Image: Elewana Loisaba Star Beds – Elewana Collection
When you look at any typical Kenyan bucket list, it is always going to contain a trip to the beach or popular game parks. It also always includes feeding giraffes at Giraffe Centre and adopting an elephant at David Sheldrick Wildlife Trust. If not this, it would be about the diverse and delicious food scene.
I’m not saying this is not a great bucket list, of course it is, but as a Kenyan, you have probably done all these 10 times over. You have probably ticked off everything you find on Lonely Planet or Culture Trip about Kenya.
So, here is a list of things to experience and places to visit which are unique and are (hopefully) new ideas for your next holiday around the country.
1. Visited game parks by car more times than you can count? Now it’s time to explore the savannah plains by air. Have a bird’s eye view of Mt Kilimanjaro and the diverse wildlife in Tsavo West National Park and experience a safari at another level (pun intended).

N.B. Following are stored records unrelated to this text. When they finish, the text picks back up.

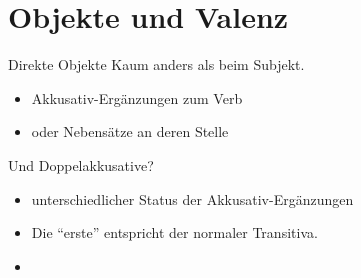 \section{Objekte und Valenz}

\begin{frame}
  {Direkte Objekte}
  \onslide<+->
  \onslide<+->
   Kaum anders als beim Subjekt.
  \begin{itemize}[<+->]
    \item \alert{Akkusativ-Ergänzungen zum Verb}
    \item \alert{oder Nebensätze an deren Stelle}
  \end{itemize}
  \onslide<+->
  \Halbzeile
  Und Doppelakkusative?\\
  \onslide<+->
  \begin{exe}
    \ex\label{ex:akkusativeunddirekteobjekte158}
    \begin{xlist}
      \onslide<+->
      \onslide<+->
      \onslide<+->
    \end{xlist}
  \end{exe}
  \begin{itemize}[<+->]
    \item unterschiedlicher Status der Akkusativ-Ergänzungen
    \item Die "`erste"' entspricht der normaler Transitiva.
    \item {}
  \end{itemize} 
\end{frame}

2. Commune with crocodiles around one of Kenya’s most interesting places, Central Island National Park in Lake Turkana. The lake hosts the world’s largest colony of Nile crocodiles, as well as three active volcanoes, three blue-green crater lakes and black-sand beaches. The island flaunts a primordial atmosphere and feels untouched.
3. Train for a marathon at Lornah Kiplagat’s High-Altitude Training Centre in Iten, a town perched in the highlands near Eldoret. Iten is home to many Kenyan Olympic medallists because most runners are from the Kalenjin tribe which forms the ethnic majority in Western Kenya.

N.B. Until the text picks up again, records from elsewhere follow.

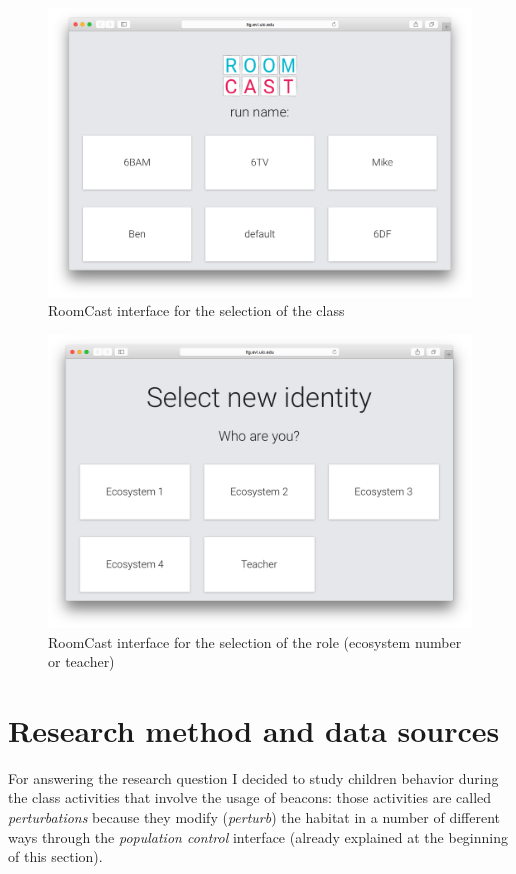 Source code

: \begin{figure}
\centering
\includegraphics[width=4.5in]{images/room-cast-classroom-selection.png}
\caption{RoomCast interface for the selection of the class}
\label{fig:roomcast_classroom}
\end{figure}

\begin{figure}
\centering
\includegraphics[width=4.5in]{images/room-cast-habitat-selection.png}
\caption{RoomCast interface for the selection of the role (ecosystem number or teacher)}
\label{fig:roomcast_role}
\end{figure}

\section{Research method and data sources}
For answering the research question I decided to study children behavior during the class activities that involve the usage of beacons: those activities are called \textit{perturbations} because they modify (\textit{perturb}) the habitat in a number of different ways through the \textit{population control} interface (already explained at the beginning of this section).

4. Camping is part and parcel of the Kenyan lifestyle, but why not make sleeping under the stars more glamorous and do it in a four-poster bed? At Elewana Star Beds in Loisaba Conservancy, beds are rolled out onto a deck each night and guests can sleep comfortably under the night sky and near a watering hole while on a mattress and wrapped in a cosy duvet.
5. Explore the Gedi Ruins, which are one of Kenya’s greatest mysteries. Found deep in a forest in Malindi, these ruins consist of numerous coral-brick houses, a palace and a mosque. However, it is not the quality of the ruins that are amazing, but the advanced nature of the settlement, with streets, running water and flushing toilets. This is yet another thing that squashes assumptions of “Dark” Africa before colonisation. Gedi is a cosmopolitan marvel of its time.
6. Take a tour of the United Nation Headquarters. This may seem like an odd choice for this list, but the UNHQ in Kenya is one of the only four in the world, so if you are interested in diplomacy, this is definitely a place to check out.
7. Discover the Marafa Depression, also known as Nyari, which is an eroded sandstone gorge outside Malindi. The layered colours of stone reveal white, pinks, oranges and deep crimsons, making the landscape striking sight at sunset.